I had my own mondegreen version of Elton John’s “Rocket Man” that, quite frankly, had me perplexed for decades:
“I'm not the man they think I am at home
Oh no no no I'm a rocket man
Rocket man, burning all the Jews I’ve ever known”
Jeez, Elton... WTF? Then years later I looked up the real lyrics and was relieved to find the line is “Rocket man, burning out his fuse up here alone.”
Oh. That’s very different.
How about you? Any fun mondegreens to share? And did you even know there was such a word?
6 comments:
The title of Malachy McCout's memoir, "A Monk Swimming" came from his mishearing "amongst women" in the "Hail Mary".
Who knew it is a mondegreen?
To me, mondegreen should mean green world.
The doozy of all mondegreens I've ever heard was back in college, the school newspaper was doing features on the Junior Miss contestants, and the interviewer listed the gals favorite book as 'Lame Is Rob' by Victor Hugo.
Even the editor missed that one. I think that one hung on the fridge for the entire semester.
I have two.
There was a silly technopop song from the '80's by the band Soft Cell. It was called Tainted Love.
For years I thought they were saying...
"Don't touch me please. I cannot stand the way you sneeze."
Yuh, no....it's,
"Don't touch me please. I cannot stand the way you tease."
And the kids got confused with a Macy Gray song. They would sing loudly, "I blow bubbles when you are not here."
Instead of the correct..My world crumbles when you are not here.
Hugs,
Lisa
Ha! Mondegreens--how fun! Who knew?
Linda,
I gave you an award...go to my blog to see it.

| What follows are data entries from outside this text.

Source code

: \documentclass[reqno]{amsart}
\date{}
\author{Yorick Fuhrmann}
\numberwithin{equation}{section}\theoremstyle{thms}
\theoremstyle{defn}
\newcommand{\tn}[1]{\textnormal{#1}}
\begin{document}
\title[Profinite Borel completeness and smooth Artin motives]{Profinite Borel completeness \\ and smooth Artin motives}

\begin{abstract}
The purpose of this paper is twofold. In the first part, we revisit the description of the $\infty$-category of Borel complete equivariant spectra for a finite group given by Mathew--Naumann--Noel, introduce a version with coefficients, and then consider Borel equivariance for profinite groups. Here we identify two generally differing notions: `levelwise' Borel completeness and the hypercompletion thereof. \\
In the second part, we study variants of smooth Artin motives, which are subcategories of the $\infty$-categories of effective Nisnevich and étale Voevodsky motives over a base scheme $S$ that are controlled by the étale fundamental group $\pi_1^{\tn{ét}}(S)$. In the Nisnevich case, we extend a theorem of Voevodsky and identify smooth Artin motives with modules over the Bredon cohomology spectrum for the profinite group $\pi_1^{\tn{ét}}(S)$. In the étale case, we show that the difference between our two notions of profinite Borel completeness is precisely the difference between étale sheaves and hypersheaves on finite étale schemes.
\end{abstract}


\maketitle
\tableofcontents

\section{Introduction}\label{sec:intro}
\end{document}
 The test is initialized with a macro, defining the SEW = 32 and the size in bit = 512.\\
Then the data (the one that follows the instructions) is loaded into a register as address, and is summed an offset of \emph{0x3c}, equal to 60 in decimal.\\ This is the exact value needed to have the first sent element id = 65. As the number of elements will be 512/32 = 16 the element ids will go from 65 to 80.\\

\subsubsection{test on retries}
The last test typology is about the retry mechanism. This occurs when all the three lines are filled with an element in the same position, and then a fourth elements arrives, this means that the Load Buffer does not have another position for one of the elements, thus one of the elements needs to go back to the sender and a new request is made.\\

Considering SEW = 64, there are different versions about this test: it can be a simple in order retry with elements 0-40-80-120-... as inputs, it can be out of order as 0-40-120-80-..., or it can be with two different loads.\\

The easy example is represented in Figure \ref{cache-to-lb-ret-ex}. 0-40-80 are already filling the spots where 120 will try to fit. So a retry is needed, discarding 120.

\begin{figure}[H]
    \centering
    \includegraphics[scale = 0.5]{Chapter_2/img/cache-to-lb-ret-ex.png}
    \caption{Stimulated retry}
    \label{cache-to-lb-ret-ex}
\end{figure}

I'm reminded of a story I heard in library school about a freshman who goes to the library and asks for a book his prof told him to read called Oranges and Peaches. After much questioning, the librarian finally figures out that the student actually wants Darwin's Origin of the Species!
I never knew there was such a word as mondegreen, but now I'm going to be looking for opportunities to impress people with it whenever I can!